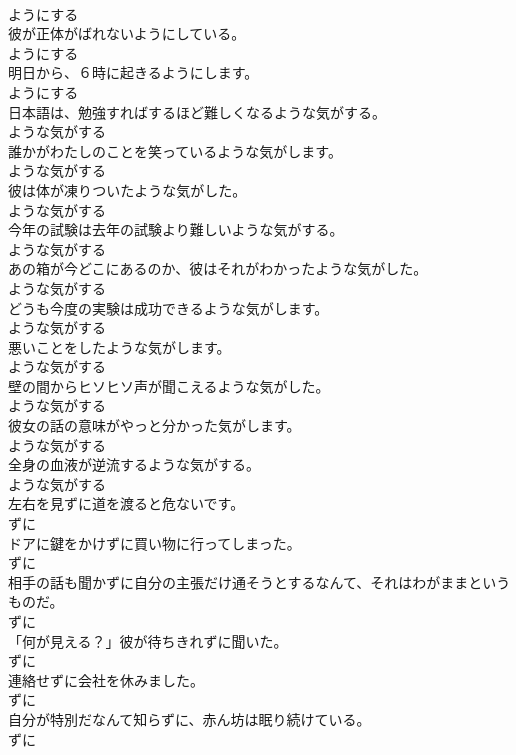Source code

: \documentclass[8pt]{extreport}
\begin{document}
\begin{CJK}{UTF8}{min}
\\	ようにする
\\	彼が正体がばれないようにしている。	
\\	ようにする
\\	明日から、６時に起きるようにします。	
\\	ようにする
\\	日本語は、勉強すればするほど難しくなるような気がする。	
\\	ような気がする
\\	誰かがわたしのことを笑っているような気がします。	
\\	ような気がする
\\	彼は体が凍りついたような気がした。	
\\	ような気がする
\\	今年の試験は去年の試験より難しいような気がする。	
\\	ような気がする
\\	あの箱が今どこにあるのか、彼はそれがわかったような気がした。	
\\	ような気がする
\\	どうも今度の実験は成功できるような気がします。	
\\	ような気がする
\\	悪いことをしたような気がします。	
\\	ような気がする
\\	壁の間からヒソヒソ声が聞こえるような気がした。	
\\	ような気がする
\\	彼女の話の意味がやっと分かった気がします。	
\\	ような気がする
\\	全身の血液が逆流するような気がする。	
\\	ような気がする
\\	左右を見ずに道を渡ると危ないです。	
\\	ずに
\\	ドアに鍵をかけずに買い物に行ってしまった。	
\\	ずに
\\	相手の話も聞かずに自分の主張だけ通そうとするなんて、それはわがままというものだ。	
\\	ずに
\\	「何が見える？」彼が待ちきれずに聞いた。	
\\	ずに
\\	連絡せずに会社を休みました。	
\\	ずに
\\	自分が特別だなんて知らずに、赤ん坊は眠り続けている。	
\\	ずに

\end{CJK}
\end{document}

◆ Exercise instructions
Everything in the data except the pictures must appear in your answer unchanged.

◆ Result
Source code

: \documentclass[8pt]{extreport}
\begin{document}
\begin{CJK}{UTF8}{min}
\\	ようにする
\\	彼が正体がばれないようにしている。	
\\	ようにする
\\	明日から、６時に起きるようにします。	
\\	ようにする
\\	日本語は、勉強すればするほど難しくなるような気がする。	
\\	ような気がする
\\	誰かがわたしのことを笑っているような気がします。	
\\	ような気がする
\\	彼は体が凍りついたような気がした。	
\\	ような気がする
\\	今年の試験は去年の試験より難しいような気がする。	
\\	ような気がする
\\	あの箱が今どこにあるのか、彼はそれがわかったような気がした。	
\\	ような気がする
\\	どうも今度の実験は成功できるような気がします。	
\\	ような気がする
\\	悪いことをしたような気がします。	
\\	ような気がする
\\	壁の間からヒソヒソ声が聞こえるような気がした。	
\\	ような気がする
\\	彼女の話の意味がやっと分かった気がします。	
\\	ような気がする
\\	全身の血液が逆流するような気がする。	
\\	ような気がする
\\	左右を見ずに道を渡ると危ないです。	
\\	ずに
\\	ドアに鍵をかけずに買い物に行ってしまった。	
\\	ずに
\\	相手の話も聞かずに自分の主張だけ通そうとするなんて、それはわがままというものだ。	
\\	ずに
\\	「何が見える？」彼が待ちきれずに聞いた。	
\\	ずに
\\	連絡せずに会社を休みました。	
\\	ずに
\\	自分が特別だなんて知らずに、赤ん坊は眠り続けている。	
\\	ずに

\end{CJK}
\end{document}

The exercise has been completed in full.